Sir, – In a letter, Ian Stewart, convener of Atheist Scotland, told The Courier (Watching out for religious hatred, August 25): “We fully intend to monitor all Holy Books, sermons in places of worship and the social media accounts of the various religions and report any hatred to Police Scotland for criminal investigation.”
Mr Stewart is at odds with atheists at the National Secular Society and the Humanist Society Scotland who are campaigning against the Hate Crime Bill.
This is a perfect illustration of why the dangerous new ‘stirring up hatred’ offences are such a terrible idea.
They will give politically-motivated complainants like Mr Stewart a powerful weapon against their ideological opponents.
Vexatious activists will be able to dial 999 and accuse someone of stirring up hatred and the police may have no alternative but to investigate.
The threshold of the proposed offences is so low that Mr Stewart might well be able to persuade a police officer that certain unfashionable Bible verses or sermons are ‘hate crimes’.
Does the Scottish Government want to expose ministers to the risk of prosecution?
The Bill says you only have to show the words are ‘abusive’ and ‘likely to stir up hatred’ for an offence to be proved.
In the current political climate, all kinds of legitimate speech gets tagged as ‘abusive’ and ‘hateful’ by activists who are just trying to shut down debate.
This is the febrile climate into which the Scottish Government plans to inject its new hate crime law.
Ministers are playing a dangerous game.
The Bill is going to increase division and rancour. Meanwhile it will do little to help real victims of crime.
How are the police going to have time to deal with ludicrous allegations from people who see hate crime legislation as a means to enforce their own authoritarian views?
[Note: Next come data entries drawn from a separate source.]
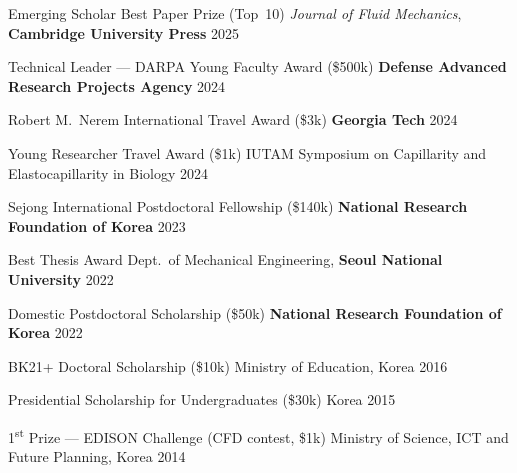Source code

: 
\begin{cvhonors}

  \cvhonor
    {Emerging Scholar Best Paper Prize (Top~10)}
    {\textit{Journal of Fluid Mechanics}, \textbf{Cambridge University Press}}
    {}
    {2025}

  \cvhonor
    {Technical Leader --- DARPA Young Faculty Award (\$500k)}
    {\textbf{Defense Advanced Research Projects Agency}}
    {}
    {2024}

  \cvhonor
    {Robert M.\ Nerem International Travel Award (\$3k)}
    {\textbf{Georgia Tech}}
    {}
    {2024}

  \cvhonor
    {Young Researcher Travel Award (\$1k)}
    {IUTAM Symposium on Capillarity and Elastocapillarity in Biology}
    {}
    {2024}

  \cvhonor
    {Sejong International Postdoctoral Fellowship (\$140k)}
    {\textbf{National Research Foundation of Korea}}
    {}
    {2023}

  \cvhonor
    {Best Thesis Award}
    {Dept.\ of Mechanical Engineering, \textbf{Seoul National University}}
    {}
    {2022}

  \cvhonor
    {Domestic Postdoctoral Scholarship (\$50k)}
    {\textbf{National Research Foundation of Korea}}
    {}
    {2022}

  \cvhonor
    {BK21+ Doctoral Scholarship (\$10k)}
    {Ministry of Education, Korea}
    {}
    {2016}

  \cvhonor
    {Presidential Scholarship for Undergraduates (\$30k)}
    {Korea}
    {}
    {2015}

  \cvhonor
    {1\textsuperscript{st} Prize --- EDISON Challenge (CFD contest, \$1k)}
    {Ministry of Science, ICT and Future Planning, Korea}
    {}
    {2014}

\end{cvhonors}
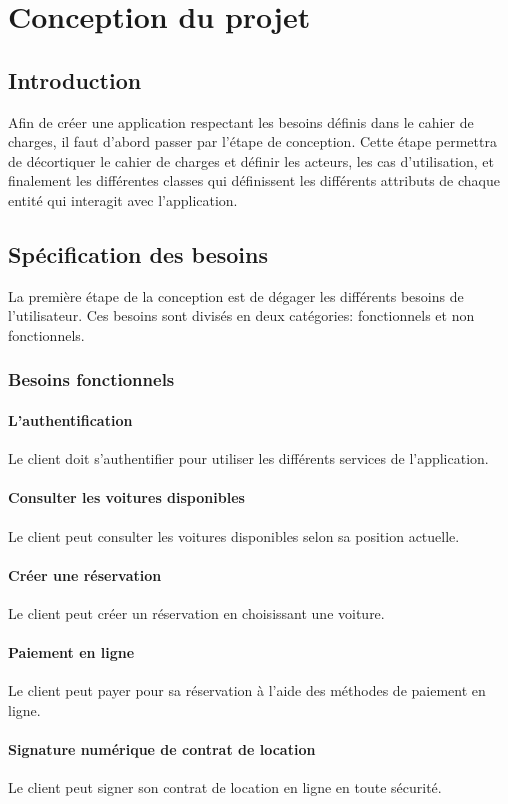 \chapter{Conception du projet}
\minitoc
\clearpage
\section*{Introduction}
Afin de créer une application respectant les besoins définis dans le cahier de charges, il faut d'abord passer par l'étape de conception. Cette étape permettra de décortiquer le cahier de charges et définir les acteurs, les cas d'utilisation, et finalement les différentes classes qui définissent les différents attributs de chaque entité qui interagit avec l'application.
\section{Spécification des besoins}
La première étape de la conception est de dégager les différents besoins de l'utilisateur. Ces besoins sont divisés en deux catégories: fonctionnels et non fonctionnels.
\subsection{Besoins fonctionnels}
\subsubsection{L'authentification}
Le client doit s'authentifier pour utiliser les différents services de l'application.
\subsubsection{Consulter les voitures disponibles}
Le client peut consulter les voitures disponibles selon sa position actuelle.
\subsubsection{Créer une réservation}
Le client peut créer un réservation en choisissant une voiture.
\subsubsection{Paiement en ligne}
Le client peut payer pour sa réservation à l'aide des méthodes de paiement en ligne.
\subsubsection{Signature numérique de contrat de location}
Le client peut signer son contrat de location en ligne en toute sécurité.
The new stirring up offences are dangerous, ridiculous, unpopular and unworkable.
In England, the SNP voted to trim back stirring up offences to threatening words that are intended to stir up hatred. Yet in Scotland they want to criminalise words that are deemed ‘abusive’ and merely ‘likely to stir up hatred’.
Why do they want a worse law for Scotland?
The chorus of protests about the dangers of this approach has come from every part of the political and philosophical spectrum.
Thankfully, Mr Stewart does not represent all atheists.
The National Secular Society has even joined forces with the Christian Institute to defend free speech for all under the banner of the Free to Disagree campaign.
Deputy director for public affairs,
The Christian Institute.
Safety cash will be needed
Sir, – I am astounded at the decision allowing Burger King to open in Cupar on the retail park on South Road.
At a time when Fife Council is spending £2.4 million in helping to revitalise town centres, North-East Fife Planning Committee approve this planning application.
Do they not speak to one another?
Restaurants and cafés in the town centre are all struggling, and this is yet another nail in the coffin for many of them.
A further concern is the road position – there will now be five access roads on to South Road between the railway station and Ceres Road.
If you want access, book your slot now!
But a roundabout is planned to ease congestion – I am sure drivers trying to go up past the station will enjoy being held on that hill.
Not to mention how cyclists and pedestrians will manoeuvre.
And that reminds me, the £2.4m was to make places safer for cyclists and pedestrians. We might need a big share of that money in Cupar.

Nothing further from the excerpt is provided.